China, Philippines Clash in South China Sea

Fisheries vessel is bumped by Chinese coast guard, which says it was provoked
By Newser Editors and Wire Services
Posted Aug 25, 2024 10:35 AM CDT
Vessels Bump in South China Sea Clash
In this photo provided by the Philippine Coast Guard, a Chinese Coast Guard ship, right, uses its water cannons on a Philippine Bureau of Fisheries and Aquatic Resources vessel as it approaches Scarborough Shoal in the disputed South China Sea on Dec. 9.   (Philippine Coast Guard via AP, File)

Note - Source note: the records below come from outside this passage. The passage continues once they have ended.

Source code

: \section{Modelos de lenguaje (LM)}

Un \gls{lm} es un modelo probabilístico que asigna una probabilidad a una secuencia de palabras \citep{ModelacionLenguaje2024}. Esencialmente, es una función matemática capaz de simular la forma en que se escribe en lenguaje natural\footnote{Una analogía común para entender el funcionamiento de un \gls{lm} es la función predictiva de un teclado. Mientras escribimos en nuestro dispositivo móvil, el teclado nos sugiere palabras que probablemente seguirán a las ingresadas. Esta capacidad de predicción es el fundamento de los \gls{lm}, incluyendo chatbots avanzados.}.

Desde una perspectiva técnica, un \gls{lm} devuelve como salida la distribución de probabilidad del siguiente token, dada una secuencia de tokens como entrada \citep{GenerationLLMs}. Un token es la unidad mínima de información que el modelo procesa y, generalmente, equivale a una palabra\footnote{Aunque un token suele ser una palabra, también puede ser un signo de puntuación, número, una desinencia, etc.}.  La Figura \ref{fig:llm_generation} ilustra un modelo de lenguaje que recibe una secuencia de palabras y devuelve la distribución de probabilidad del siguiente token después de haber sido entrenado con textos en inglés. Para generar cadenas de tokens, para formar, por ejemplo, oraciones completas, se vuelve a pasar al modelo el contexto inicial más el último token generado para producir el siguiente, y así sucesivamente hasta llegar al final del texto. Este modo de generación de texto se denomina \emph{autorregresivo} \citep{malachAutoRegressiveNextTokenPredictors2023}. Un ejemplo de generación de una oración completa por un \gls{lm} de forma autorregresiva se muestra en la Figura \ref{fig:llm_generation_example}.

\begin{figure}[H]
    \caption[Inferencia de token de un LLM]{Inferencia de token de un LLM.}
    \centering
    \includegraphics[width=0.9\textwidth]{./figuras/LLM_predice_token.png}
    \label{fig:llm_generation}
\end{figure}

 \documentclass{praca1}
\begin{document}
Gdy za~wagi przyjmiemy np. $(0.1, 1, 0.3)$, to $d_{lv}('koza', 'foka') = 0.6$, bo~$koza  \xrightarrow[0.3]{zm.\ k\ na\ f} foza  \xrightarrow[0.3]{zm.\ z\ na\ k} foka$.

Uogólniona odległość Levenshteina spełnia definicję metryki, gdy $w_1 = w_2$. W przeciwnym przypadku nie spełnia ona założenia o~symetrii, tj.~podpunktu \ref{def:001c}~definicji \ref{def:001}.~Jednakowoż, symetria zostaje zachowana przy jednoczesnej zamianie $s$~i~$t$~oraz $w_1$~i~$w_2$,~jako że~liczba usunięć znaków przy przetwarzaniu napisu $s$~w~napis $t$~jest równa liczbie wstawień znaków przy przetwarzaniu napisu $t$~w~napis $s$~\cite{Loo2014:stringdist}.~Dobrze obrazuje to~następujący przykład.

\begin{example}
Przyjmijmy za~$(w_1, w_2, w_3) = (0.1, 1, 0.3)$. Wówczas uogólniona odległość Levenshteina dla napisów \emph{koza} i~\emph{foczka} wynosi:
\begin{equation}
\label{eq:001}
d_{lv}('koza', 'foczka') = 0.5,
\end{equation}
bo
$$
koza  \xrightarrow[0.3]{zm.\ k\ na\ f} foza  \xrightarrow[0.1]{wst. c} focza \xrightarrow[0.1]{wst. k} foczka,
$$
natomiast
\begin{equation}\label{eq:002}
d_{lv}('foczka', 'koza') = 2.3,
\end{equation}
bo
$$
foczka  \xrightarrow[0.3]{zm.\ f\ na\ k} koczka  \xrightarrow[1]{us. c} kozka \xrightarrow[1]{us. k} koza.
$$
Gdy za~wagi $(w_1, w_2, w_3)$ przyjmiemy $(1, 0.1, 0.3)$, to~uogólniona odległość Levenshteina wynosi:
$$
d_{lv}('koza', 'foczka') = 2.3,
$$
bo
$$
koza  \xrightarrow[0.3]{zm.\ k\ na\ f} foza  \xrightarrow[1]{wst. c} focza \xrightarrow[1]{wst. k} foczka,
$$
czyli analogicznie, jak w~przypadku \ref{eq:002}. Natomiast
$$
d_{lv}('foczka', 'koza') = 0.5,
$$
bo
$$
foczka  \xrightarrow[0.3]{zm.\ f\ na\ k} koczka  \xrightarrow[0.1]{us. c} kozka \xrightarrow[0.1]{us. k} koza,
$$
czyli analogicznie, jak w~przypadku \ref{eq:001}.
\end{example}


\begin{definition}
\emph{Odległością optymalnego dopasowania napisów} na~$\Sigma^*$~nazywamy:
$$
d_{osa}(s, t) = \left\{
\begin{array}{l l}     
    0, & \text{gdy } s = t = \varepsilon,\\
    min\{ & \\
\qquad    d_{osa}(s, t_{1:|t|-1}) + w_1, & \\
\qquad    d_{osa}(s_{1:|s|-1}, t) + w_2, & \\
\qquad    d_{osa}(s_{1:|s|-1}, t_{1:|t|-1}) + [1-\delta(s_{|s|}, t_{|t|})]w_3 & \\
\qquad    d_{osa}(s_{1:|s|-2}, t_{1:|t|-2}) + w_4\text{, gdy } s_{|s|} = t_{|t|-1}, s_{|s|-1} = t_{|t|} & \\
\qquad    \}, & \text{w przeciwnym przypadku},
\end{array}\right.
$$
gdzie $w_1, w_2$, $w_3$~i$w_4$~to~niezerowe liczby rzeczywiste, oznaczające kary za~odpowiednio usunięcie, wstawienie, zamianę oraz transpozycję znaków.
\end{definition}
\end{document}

Chinese coast guard ships fired water cannons and blocked and rammed a Philippine fisheries vessel Sunday in the disputed South China Sea, where hostilities between the Asian neighbors have flared alarmingly at sea and spread into the air in recent weeks. China and the Philippines blamed each other for the tense confrontations in the high seas off Sabina Shoal, which has become a new flashpoint, where both have deployed coast guard ships on suspicion that either one may take steps to seize the uninhabited atoll. The Chinese coast guard said it took action against a Philippine vessel, which entered waters in the vicinity of Sabina and ignored warnings, leading to a minor collision, the AP reports.

A Chinese coast guard spokesperson said the Philippine ship sailed toward the Chinese coast guard ship "unprofessionally" and "dangerously," causing the two vessels to brush against each other. The Philippine vessel had journalists onboard to take pictures to "distort facts," Gan Yu said. "The responsibility is totally on the Philippines' side. We sternly warn that the Philippine side must immediately stop the infringement and provocation, otherwise it must bear all consequences," Gan said without elaborating on the measures that the Chinese side employed. The Chinese government claims nearly all of the South China Sea.

A Philippine government task force said a vessel of the Bureau of Fisheries and Aquatic Resources, the BRP Datu Sanday, "encountered aggressive and dangerous maneuvers from eight People's Republic of China maritime vessels" while cruising to Sabina, causing its engine to fail and hampering its effort to provide diesel, food, and medical supplies to Filipino fishermen. The Chinese coast guard ships, backed by a navy ship, "made close perilous maneuvers that resulted in ramming, blasted horns and deployed water cannons," said the task force. The US expressed support for the Philippines, its oldest treaty ally in Asia, per the AP. US Ambassador MaryKay Carlson posted on X that China's actions were "unsafe, unlawful and aggressive."